== Task ==
Write out all of the data again, precisely as it appears.

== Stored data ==
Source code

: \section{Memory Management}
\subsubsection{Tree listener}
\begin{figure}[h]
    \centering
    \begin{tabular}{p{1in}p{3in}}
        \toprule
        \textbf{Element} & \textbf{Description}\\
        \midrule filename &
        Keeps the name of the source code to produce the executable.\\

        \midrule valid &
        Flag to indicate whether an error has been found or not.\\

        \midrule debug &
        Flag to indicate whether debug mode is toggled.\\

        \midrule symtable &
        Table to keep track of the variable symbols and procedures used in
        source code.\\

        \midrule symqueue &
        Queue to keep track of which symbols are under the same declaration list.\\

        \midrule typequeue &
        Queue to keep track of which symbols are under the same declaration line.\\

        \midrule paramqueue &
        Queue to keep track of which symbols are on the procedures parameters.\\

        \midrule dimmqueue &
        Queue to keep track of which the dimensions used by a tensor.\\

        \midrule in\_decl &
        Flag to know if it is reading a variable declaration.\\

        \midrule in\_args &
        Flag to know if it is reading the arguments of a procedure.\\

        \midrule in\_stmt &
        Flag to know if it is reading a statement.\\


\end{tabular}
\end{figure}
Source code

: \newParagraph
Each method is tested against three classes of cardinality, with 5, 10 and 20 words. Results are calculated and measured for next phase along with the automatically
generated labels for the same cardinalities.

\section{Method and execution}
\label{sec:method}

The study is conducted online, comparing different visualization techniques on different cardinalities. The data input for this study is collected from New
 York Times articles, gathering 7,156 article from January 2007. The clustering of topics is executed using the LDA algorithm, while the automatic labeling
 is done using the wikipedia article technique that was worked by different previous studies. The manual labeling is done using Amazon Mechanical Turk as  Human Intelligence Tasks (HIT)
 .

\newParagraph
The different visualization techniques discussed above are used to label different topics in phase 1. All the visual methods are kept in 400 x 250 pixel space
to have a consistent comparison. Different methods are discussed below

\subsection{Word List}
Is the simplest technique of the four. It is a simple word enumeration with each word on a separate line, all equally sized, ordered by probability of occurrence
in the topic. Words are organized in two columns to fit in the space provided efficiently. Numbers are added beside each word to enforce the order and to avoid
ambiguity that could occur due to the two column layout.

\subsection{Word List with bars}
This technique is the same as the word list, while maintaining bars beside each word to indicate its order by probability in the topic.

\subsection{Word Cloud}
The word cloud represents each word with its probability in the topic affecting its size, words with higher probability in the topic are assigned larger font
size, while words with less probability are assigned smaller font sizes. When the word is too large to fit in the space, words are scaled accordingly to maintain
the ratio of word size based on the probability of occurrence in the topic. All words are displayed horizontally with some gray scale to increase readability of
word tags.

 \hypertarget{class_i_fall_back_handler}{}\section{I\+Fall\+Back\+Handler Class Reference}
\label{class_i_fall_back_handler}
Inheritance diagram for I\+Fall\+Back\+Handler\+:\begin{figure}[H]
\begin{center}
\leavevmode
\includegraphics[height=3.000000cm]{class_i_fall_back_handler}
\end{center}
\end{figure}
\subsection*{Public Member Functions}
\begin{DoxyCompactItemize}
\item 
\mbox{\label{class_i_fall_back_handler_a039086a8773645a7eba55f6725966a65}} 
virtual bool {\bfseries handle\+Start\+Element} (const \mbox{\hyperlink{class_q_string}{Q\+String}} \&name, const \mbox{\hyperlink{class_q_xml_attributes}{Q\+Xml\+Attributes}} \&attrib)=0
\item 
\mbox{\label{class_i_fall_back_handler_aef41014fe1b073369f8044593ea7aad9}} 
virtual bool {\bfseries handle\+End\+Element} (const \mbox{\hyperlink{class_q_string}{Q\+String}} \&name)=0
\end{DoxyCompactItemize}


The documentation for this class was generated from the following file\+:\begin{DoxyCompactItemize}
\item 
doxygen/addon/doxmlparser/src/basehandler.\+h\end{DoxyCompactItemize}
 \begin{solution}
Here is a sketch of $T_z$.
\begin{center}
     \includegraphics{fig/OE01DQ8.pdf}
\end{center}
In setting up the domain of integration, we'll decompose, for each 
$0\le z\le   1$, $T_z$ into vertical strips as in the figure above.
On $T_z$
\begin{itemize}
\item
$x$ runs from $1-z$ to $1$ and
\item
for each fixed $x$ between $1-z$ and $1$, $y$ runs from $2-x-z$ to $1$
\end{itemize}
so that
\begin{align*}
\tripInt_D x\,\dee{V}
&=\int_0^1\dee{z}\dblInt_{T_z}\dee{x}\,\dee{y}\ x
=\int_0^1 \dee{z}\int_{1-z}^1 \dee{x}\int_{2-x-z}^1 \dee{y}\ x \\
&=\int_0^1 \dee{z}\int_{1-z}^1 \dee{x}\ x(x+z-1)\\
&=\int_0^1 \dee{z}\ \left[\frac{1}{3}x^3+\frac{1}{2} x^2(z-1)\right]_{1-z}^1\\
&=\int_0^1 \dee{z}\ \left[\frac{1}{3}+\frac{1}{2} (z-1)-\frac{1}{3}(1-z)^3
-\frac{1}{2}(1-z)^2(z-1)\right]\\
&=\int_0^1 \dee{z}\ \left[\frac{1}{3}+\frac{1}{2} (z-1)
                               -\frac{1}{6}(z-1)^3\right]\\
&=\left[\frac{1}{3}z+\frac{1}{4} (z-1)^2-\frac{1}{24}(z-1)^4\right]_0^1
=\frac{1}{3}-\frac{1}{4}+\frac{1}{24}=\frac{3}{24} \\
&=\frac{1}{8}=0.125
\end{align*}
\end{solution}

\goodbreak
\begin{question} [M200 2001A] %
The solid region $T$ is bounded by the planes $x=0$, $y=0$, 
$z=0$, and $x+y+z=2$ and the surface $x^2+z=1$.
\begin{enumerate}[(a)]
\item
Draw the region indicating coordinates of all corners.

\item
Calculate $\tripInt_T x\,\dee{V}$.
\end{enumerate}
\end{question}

== Solved exercise ==
Source code

: \section{Memory Management}
\subsubsection{Tree listener}
\begin{figure}[h]
    \centering
    \begin{tabular}{p{1in}p{3in}}
        \toprule
        \textbf{Element} & \textbf{Description}\\
        \midrule filename &
        Keeps the name of the source code to produce the executable.\\

        \midrule valid &
        Flag to indicate whether an error has been found or not.\\

        \midrule debug &
        Flag to indicate whether debug mode is toggled.\\

        \midrule symtable &
        Table to keep track of the variable symbols and procedures used in
        source code.\\

        \midrule symqueue &
        Queue to keep track of which symbols are under the same declaration list.\\

        \midrule typequeue &
        Queue to keep track of which symbols are under the same declaration line.\\

        \midrule paramqueue &
        Queue to keep track of which symbols are on the procedures parameters.\\

        \midrule dimmqueue &
        Queue to keep track of which the dimensions used by a tensor.\\

        \midrule in\_decl &
        Flag to know if it is reading a variable declaration.\\

        \midrule in\_args &
        Flag to know if it is reading the arguments of a procedure.\\

        \midrule in\_stmt &
        Flag to know if it is reading a statement.\\


\end{tabular}
\end{figure}
Source code

: \newParagraph
Each method is tested against three classes of cardinality, with 5, 10 and 20 words. Results are calculated and measured for next phase along with the automatically
generated labels for the same cardinalities.

\section{Method and execution}
\label{sec:method}

The study is conducted online, comparing different visualization techniques on different cardinalities. The data input for this study is collected from New
 York Times articles, gathering 7,156 article from January 2007. The clustering of topics is executed using the LDA algorithm, while the automatic labeling
 is done using the wikipedia article technique that was worked by different previous studies. The manual labeling is done using Amazon Mechanical Turk as  Human Intelligence Tasks (HIT)
 .

\newParagraph
The different visualization techniques discussed above are used to label different topics in phase 1. All the visual methods are kept in 400 x 250 pixel space
to have a consistent comparison. Different methods are discussed below

\subsection{Word List}
Is the simplest technique of the four. It is a simple word enumeration with each word on a separate line, all equally sized, ordered by probability of occurrence
in the topic. Words are organized in two columns to fit in the space provided efficiently. Numbers are added beside each word to enforce the order and to avoid
ambiguity that could occur due to the two column layout.

\subsection{Word List with bars}
This technique is the same as the word list, while maintaining bars beside each word to indicate its order by probability in the topic.

\subsection{Word Cloud}
The word cloud represents each word with its probability in the topic affecting its size, words with higher probability in the topic are assigned larger font
size, while words with less probability are assigned smaller font sizes. When the word is too large to fit in the space, words are scaled accordingly to maintain
the ratio of word size based on the probability of occurrence in the topic. All words are displayed horizontally with some gray scale to increase readability of
word tags.

 \hypertarget{class_i_fall_back_handler}{}\section{I\+Fall\+Back\+Handler Class Reference}
\label{class_i_fall_back_handler}
Inheritance diagram for I\+Fall\+Back\+Handler\+:\begin{figure}[H]
\begin{center}
\leavevmode
\includegraphics[height=3.000000cm]{class_i_fall_back_handler}
\end{center}
\end{figure}
\subsection*{Public Member Functions}
\begin{DoxyCompactItemize}
\item 
\mbox{\label{class_i_fall_back_handler_a039086a8773645a7eba55f6725966a65}} 
virtual bool {\bfseries handle\+Start\+Element} (const \mbox{\hyperlink{class_q_string}{Q\+String}} \&name, const \mbox{\hyperlink{class_q_xml_attributes}{Q\+Xml\+Attributes}} \&attrib)=0
\item 
\mbox{\label{class_i_fall_back_handler_aef41014fe1b073369f8044593ea7aad9}} 
virtual bool {\bfseries handle\+End\+Element} (const \mbox{\hyperlink{class_q_string}{Q\+String}} \&name)=0
\end{DoxyCompactItemize}


The documentation for this class was generated from the following file\+:\begin{DoxyCompactItemize}
\item 
doxygen/addon/doxmlparser/src/basehandler.\+h\end{DoxyCompactItemize}
 \begin{solution}
Here is a sketch of $T_z$.
\begin{center}
     \includegraphics{fig/OE01DQ8.pdf}
\end{center}
In setting up the domain of integration, we'll decompose, for each 
$0\le z\le   1$, $T_z$ into vertical strips as in the figure above.
On $T_z$
\begin{itemize}
\item
$x$ runs from $1-z$ to $1$ and
\item
for each fixed $x$ between $1-z$ and $1$, $y$ runs from $2-x-z$ to $1$
\end{itemize}
so that
\begin{align*}
\tripInt_D x\,\dee{V}
&=\int_0^1\dee{z}\dblInt_{T_z}\dee{x}\,\dee{y}\ x
=\int_0^1 \dee{z}\int_{1-z}^1 \dee{x}\int_{2-x-z}^1 \dee{y}\ x \\
&=\int_0^1 \dee{z}\int_{1-z}^1 \dee{x}\ x(x+z-1)\\
&=\int_0^1 \dee{z}\ \left[\frac{1}{3}x^3+\frac{1}{2} x^2(z-1)\right]_{1-z}^1\\
&=\int_0^1 \dee{z}\ \left[\frac{1}{3}+\frac{1}{2} (z-1)-\frac{1}{3}(1-z)^3
-\frac{1}{2}(1-z)^2(z-1)\right]\\
&=\int_0^1 \dee{z}\ \left[\frac{1}{3}+\frac{1}{2} (z-1)
                               -\frac{1}{6}(z-1)^3\right]\\
&=\left[\frac{1}{3}z+\frac{1}{4} (z-1)^2-\frac{1}{24}(z-1)^4\right]_0^1
=\frac{1}{3}-\frac{1}{4}+\frac{1}{24}=\frac{3}{24} \\
&=\frac{1}{8}=0.125
\end{align*}
\end{solution}

\goodbreak
\begin{question} [M200 2001A] %
The solid region $T$ is bounded by the planes $x=0$, $y=0$, 
$z=0$, and $x+y+z=2$ and the surface $x^2+z=1$.
\begin{enumerate}[(a)]
\item
Draw the region indicating coordinates of all corners.

\item
Calculate $\tripInt_T x\,\dee{V}$.
\end{enumerate}
\end{question}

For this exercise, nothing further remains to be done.